(Records shown Opens)
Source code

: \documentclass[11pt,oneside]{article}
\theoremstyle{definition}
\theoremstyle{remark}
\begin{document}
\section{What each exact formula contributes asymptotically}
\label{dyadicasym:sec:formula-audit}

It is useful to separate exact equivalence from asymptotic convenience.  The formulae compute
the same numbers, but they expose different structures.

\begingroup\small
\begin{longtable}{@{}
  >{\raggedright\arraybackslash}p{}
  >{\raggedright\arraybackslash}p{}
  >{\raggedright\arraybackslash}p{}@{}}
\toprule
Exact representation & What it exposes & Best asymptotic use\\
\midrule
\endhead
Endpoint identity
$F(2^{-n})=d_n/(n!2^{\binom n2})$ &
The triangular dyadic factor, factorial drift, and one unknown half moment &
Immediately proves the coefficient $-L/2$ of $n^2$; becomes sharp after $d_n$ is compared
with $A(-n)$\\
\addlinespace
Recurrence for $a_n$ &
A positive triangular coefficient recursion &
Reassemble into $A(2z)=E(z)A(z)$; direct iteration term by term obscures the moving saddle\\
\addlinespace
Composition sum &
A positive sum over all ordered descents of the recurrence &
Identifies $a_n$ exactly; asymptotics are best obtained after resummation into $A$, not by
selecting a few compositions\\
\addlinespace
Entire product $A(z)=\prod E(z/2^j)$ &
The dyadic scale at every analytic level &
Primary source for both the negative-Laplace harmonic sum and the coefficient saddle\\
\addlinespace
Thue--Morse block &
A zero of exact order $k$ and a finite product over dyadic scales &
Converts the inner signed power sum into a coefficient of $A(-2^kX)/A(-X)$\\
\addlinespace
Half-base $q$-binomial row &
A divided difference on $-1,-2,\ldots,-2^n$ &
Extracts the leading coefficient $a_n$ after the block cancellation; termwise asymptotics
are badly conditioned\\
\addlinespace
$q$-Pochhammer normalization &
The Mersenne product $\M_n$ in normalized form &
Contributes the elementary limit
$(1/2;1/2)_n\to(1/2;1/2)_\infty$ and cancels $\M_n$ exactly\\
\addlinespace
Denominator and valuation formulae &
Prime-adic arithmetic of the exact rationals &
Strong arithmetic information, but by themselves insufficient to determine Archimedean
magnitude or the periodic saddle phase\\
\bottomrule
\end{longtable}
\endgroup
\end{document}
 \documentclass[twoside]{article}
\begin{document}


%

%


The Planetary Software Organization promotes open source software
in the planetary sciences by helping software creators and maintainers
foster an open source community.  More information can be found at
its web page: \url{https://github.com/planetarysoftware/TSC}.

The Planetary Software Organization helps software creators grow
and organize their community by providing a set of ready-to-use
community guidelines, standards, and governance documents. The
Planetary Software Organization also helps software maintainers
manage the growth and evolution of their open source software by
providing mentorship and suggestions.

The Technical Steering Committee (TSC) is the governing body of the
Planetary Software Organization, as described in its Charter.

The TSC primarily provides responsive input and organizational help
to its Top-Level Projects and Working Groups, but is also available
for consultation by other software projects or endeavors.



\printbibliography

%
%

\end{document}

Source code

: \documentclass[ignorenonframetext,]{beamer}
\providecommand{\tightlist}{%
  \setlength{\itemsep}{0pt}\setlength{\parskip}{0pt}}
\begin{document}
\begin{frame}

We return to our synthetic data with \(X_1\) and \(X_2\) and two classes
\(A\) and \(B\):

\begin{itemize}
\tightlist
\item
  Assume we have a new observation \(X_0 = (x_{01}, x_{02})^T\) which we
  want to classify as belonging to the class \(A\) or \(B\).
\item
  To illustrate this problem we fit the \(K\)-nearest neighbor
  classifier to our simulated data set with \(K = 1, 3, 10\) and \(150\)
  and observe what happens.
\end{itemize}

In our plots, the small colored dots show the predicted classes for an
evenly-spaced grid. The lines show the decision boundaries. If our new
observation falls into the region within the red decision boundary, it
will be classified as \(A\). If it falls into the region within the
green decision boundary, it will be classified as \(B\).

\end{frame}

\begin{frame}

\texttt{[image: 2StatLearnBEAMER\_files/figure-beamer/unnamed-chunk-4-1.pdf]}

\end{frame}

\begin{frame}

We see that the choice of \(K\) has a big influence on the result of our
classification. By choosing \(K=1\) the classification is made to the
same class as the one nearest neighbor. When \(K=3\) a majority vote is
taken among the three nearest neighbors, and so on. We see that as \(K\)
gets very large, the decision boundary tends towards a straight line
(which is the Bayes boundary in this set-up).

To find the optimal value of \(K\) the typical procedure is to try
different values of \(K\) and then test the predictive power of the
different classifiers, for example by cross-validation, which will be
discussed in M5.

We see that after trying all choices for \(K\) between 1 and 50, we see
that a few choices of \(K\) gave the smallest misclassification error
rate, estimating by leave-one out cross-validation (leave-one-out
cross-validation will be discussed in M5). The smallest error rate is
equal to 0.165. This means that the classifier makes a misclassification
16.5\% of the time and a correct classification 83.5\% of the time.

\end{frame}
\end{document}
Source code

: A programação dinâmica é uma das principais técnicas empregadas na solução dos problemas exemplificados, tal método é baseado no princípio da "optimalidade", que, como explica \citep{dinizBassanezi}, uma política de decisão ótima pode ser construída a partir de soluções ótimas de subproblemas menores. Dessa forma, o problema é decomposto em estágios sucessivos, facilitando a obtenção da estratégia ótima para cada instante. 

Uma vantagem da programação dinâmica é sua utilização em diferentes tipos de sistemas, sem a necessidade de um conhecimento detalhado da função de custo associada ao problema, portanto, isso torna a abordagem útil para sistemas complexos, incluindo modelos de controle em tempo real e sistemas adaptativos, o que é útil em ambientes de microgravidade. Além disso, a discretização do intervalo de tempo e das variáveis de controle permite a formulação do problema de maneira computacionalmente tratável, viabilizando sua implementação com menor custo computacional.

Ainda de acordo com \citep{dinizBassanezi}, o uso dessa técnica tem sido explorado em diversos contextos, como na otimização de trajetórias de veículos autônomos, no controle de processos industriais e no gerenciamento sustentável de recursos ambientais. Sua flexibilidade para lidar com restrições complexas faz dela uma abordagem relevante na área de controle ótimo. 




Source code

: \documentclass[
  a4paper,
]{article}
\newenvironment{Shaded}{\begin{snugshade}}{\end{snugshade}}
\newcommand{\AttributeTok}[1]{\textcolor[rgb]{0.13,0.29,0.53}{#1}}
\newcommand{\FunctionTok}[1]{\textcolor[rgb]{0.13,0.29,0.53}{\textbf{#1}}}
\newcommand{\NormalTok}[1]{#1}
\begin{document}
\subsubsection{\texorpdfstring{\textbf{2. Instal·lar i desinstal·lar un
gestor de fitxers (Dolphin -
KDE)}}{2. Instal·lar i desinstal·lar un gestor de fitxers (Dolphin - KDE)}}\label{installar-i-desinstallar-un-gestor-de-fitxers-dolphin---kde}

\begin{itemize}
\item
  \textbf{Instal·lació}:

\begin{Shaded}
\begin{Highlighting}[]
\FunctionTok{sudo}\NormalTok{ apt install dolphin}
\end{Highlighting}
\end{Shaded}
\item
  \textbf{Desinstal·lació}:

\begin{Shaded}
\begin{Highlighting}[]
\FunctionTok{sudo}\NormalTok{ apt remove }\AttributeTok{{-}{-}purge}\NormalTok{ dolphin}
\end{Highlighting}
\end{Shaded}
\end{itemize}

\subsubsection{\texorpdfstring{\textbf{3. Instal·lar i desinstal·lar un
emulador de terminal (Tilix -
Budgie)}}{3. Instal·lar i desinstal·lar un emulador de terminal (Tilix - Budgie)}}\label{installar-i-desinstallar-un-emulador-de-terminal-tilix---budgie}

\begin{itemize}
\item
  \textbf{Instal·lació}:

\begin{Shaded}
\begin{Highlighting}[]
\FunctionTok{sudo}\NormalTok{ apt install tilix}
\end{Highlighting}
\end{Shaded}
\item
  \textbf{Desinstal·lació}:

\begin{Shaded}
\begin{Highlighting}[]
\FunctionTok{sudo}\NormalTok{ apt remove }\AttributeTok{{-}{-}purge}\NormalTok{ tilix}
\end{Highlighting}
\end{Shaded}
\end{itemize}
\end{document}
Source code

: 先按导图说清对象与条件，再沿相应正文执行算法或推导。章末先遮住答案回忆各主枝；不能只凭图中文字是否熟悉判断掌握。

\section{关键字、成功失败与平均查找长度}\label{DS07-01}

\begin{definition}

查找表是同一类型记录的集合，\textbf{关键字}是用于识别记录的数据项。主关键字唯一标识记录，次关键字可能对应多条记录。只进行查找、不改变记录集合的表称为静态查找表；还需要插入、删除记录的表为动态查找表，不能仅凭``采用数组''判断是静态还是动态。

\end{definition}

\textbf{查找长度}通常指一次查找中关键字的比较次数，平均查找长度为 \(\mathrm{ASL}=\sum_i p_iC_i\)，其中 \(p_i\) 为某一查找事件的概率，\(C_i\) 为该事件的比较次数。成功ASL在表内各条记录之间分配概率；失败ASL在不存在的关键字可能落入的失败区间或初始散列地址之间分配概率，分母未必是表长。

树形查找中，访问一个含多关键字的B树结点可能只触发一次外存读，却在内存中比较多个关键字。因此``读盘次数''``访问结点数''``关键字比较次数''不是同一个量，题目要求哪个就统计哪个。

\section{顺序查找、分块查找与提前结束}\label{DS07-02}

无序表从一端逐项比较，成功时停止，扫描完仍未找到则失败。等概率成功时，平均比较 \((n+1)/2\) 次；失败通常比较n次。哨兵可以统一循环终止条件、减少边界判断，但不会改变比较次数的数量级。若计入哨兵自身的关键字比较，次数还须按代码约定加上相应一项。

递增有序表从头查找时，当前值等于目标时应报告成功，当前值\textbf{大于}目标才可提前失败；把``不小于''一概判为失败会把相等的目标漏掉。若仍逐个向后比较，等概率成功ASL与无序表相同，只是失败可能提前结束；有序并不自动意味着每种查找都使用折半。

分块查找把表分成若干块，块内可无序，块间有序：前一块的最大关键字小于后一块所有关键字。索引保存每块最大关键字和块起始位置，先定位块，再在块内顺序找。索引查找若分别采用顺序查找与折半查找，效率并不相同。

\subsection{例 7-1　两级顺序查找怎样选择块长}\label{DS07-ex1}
(Records shown Closes)
Task item:
From the material above, gather all lines that include the string "gestor" and copy them.

Solved exercise:
gestor de fitxers (Dolphin -
KDE)}}{2. Instal·lar i desinstal·lar un gestor de fitxers (Dolphin - KDE)}}\label{installar-i-desinstallar-un-gestor-de-fitxers-dolphin---kde}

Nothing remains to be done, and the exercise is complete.